Digital Humanities Abstracts

“A computational model for MLCD”
Paul Meurer HIT-senteret, University of Bergen paul.meurer@hit.uib.no Kjersti Bjørnestad Berg Department of Information Science, University of Bergen Kjersti.Berg@ifi.uib.no

1 Introduction

SGML, and increasingly XML are the prevailing standards for text encoding today. XML, a simplified subset of SGML, is commonly believed to become the new standard for web publishing. One of the strengths of SGML/XML is that it combines a labelled bracketed notation with an intuitive document structure and a powerful formalism for constraining that structure. All SGML/XML like systems, however, have problems representing non-hierarchical textual features, because they require elements to nest.
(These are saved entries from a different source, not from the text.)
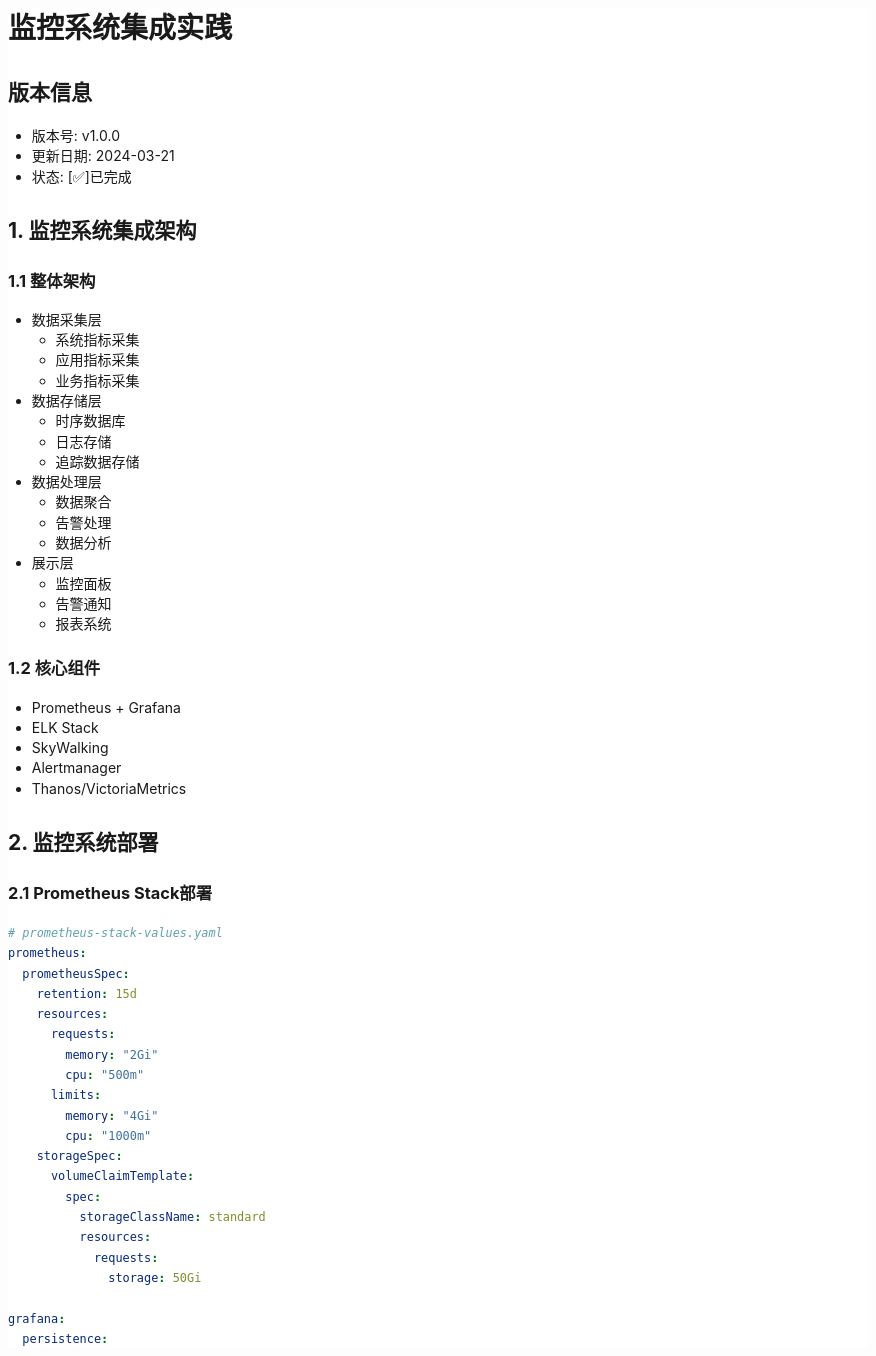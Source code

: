 # 监控系统集成实践

## 版本信息
- 版本号: v1.0.0
- 更新日期: 2024-03-21
- 状态: [✅]已完成

## 1. 监控系统集成架构

### 1.1 整体架构
- 数据采集层
  - 系统指标采集
  - 应用指标采集
  - 业务指标采集
- 数据存储层
  - 时序数据库
  - 日志存储
  - 追踪数据存储
- 数据处理层
  - 数据聚合
  - 告警处理
  - 数据分析
- 展示层
  - 监控面板
  - 告警通知
  - 报表系统

### 1.2 核心组件
- Prometheus + Grafana
- ELK Stack
- SkyWalking
- Alertmanager
- Thanos/VictoriaMetrics

## 2. 监控系统部署

### 2.1 Prometheus Stack部署
```yaml
# prometheus-stack-values.yaml
prometheus:
  prometheusSpec:
    retention: 15d
    resources:
      requests:
        memory: "2Gi"
        cpu: "500m"
      limits:
        memory: "4Gi"
        cpu: "1000m"
    storageSpec:
      volumeClaimTemplate:
        spec:
          storageClassName: standard
          resources:
            requests:
              storage: 50Gi

grafana:
  persistence:
```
In practice, various techniques for encoding non- hierarchical features have been developed, including the use of milestone elements, fragmentation of elements, the SGML feature CONCUR, and various other techniques for recreating 'virtual elements' from fragments of the text. The problem with all of these approaches however, is that they require application- specific logic to retrieve the intended structure. SGML/XML processors are not sufficient. MECS is a text encoding system designed by Claus Huitfeldt at the Wittgenstein Archive in Bergen that was specifically designed to enable elements to overlap. [3] MECS, on the other hand, has no defined data structure. The MLCD (Markup Language for Complex Documents) project was started in February 2001, and is hosted by the Center for Humanities Information Technology at the University of Bergen. It aims at developing a text encoding system combining the best of SGML/XML and MECS. This work has resulted in a notation for a markup meta-language for complex documents, TexMECS [2], and a data structure for complex documents, GODDAG. This paper will present the data structure and its implementation.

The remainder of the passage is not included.